Work task: In how many lines of the entries below does "IEEEkeywords" appear? Give only the number.
Given data START
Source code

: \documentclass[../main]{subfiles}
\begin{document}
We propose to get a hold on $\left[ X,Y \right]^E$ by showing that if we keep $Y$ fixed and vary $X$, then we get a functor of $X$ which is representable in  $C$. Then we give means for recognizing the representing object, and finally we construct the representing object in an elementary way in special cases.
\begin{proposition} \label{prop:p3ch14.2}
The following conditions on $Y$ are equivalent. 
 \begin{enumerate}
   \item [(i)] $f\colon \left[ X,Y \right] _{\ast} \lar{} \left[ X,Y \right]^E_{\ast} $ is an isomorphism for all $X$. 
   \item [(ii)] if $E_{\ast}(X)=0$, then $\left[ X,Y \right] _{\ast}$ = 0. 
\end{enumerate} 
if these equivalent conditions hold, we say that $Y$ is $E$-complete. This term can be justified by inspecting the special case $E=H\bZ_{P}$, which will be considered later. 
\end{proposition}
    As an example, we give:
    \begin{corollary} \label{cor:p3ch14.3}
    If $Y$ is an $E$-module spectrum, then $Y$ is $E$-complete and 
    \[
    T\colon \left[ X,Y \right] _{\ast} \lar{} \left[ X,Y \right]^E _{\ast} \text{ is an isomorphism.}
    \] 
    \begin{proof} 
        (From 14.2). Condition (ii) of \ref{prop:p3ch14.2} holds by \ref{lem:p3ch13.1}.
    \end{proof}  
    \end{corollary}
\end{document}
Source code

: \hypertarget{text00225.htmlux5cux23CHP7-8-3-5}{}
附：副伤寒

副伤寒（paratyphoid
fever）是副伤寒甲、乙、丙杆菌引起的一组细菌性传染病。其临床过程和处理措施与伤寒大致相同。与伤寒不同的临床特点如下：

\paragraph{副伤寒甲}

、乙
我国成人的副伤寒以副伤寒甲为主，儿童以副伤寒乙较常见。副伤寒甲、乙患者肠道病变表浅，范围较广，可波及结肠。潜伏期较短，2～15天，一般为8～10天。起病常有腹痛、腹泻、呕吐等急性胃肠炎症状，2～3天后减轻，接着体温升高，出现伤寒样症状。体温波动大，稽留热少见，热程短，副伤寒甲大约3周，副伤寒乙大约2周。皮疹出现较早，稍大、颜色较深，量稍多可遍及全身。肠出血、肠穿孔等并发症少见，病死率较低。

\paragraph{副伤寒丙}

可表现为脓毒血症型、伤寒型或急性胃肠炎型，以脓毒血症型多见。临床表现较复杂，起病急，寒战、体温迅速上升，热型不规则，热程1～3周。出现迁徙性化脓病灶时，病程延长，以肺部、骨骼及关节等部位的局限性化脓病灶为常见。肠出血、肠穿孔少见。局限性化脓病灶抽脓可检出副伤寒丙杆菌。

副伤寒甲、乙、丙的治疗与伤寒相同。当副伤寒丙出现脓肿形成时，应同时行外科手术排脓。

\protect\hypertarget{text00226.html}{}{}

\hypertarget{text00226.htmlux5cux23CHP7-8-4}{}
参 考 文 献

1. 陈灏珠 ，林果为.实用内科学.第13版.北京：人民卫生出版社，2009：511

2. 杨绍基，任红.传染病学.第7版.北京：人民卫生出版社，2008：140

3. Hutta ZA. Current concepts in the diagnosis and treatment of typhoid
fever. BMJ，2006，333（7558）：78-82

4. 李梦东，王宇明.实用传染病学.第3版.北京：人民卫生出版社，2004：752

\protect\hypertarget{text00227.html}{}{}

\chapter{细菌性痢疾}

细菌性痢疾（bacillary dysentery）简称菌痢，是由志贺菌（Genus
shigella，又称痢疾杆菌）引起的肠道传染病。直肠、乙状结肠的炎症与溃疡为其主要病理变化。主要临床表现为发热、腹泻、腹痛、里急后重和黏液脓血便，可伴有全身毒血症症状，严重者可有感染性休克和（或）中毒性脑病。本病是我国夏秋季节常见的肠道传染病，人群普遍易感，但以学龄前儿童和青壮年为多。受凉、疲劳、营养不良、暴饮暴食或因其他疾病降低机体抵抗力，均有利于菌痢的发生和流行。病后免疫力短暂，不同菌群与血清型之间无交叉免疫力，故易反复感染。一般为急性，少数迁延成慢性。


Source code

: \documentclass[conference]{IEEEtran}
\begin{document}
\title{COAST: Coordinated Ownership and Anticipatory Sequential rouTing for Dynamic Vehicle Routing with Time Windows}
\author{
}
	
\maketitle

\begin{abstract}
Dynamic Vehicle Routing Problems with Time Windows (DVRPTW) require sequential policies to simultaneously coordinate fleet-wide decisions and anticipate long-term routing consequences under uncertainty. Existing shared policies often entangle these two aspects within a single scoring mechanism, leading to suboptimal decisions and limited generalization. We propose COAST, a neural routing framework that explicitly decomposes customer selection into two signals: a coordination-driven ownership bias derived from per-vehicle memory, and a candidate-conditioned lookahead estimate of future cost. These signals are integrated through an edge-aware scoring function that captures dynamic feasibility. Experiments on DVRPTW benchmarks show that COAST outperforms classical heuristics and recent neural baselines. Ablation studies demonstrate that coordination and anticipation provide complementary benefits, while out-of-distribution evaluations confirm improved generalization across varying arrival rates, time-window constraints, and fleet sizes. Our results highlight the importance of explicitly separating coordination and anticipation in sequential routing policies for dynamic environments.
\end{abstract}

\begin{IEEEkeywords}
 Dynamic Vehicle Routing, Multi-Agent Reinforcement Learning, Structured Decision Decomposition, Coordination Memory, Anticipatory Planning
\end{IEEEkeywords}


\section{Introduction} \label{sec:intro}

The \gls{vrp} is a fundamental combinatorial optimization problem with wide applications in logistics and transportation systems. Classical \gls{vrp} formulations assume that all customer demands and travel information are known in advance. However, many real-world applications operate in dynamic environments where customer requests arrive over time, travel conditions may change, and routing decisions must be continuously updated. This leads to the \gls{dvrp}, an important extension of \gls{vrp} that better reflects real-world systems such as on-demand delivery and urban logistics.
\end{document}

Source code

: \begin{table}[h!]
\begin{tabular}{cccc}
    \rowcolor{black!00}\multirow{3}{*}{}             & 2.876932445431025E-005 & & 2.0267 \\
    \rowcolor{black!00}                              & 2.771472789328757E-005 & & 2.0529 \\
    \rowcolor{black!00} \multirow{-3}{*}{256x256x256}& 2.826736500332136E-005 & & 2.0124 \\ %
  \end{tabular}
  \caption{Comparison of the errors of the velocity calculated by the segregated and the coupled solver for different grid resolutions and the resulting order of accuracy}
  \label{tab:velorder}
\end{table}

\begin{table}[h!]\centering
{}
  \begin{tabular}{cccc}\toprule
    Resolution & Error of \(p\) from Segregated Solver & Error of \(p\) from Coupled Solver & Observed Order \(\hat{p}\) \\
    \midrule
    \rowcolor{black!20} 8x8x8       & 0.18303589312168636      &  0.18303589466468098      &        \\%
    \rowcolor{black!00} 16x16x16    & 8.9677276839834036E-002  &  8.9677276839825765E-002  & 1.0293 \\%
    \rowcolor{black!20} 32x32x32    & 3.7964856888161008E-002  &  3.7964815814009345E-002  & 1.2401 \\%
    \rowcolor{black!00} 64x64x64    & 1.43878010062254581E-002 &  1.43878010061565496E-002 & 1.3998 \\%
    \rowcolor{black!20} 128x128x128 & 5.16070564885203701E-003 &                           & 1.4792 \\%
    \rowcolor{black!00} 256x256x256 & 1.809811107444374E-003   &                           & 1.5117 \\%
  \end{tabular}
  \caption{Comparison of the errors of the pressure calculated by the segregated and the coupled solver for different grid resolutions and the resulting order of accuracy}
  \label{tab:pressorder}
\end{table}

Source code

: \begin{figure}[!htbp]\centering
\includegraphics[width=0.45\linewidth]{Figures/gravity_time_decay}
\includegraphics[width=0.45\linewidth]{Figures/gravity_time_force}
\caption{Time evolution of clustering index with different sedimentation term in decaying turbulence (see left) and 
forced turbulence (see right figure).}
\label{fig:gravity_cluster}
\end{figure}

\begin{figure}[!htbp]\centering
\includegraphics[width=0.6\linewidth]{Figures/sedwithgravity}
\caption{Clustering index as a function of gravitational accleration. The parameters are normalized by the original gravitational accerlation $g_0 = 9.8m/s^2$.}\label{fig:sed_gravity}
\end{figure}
Given data END
Your response: 2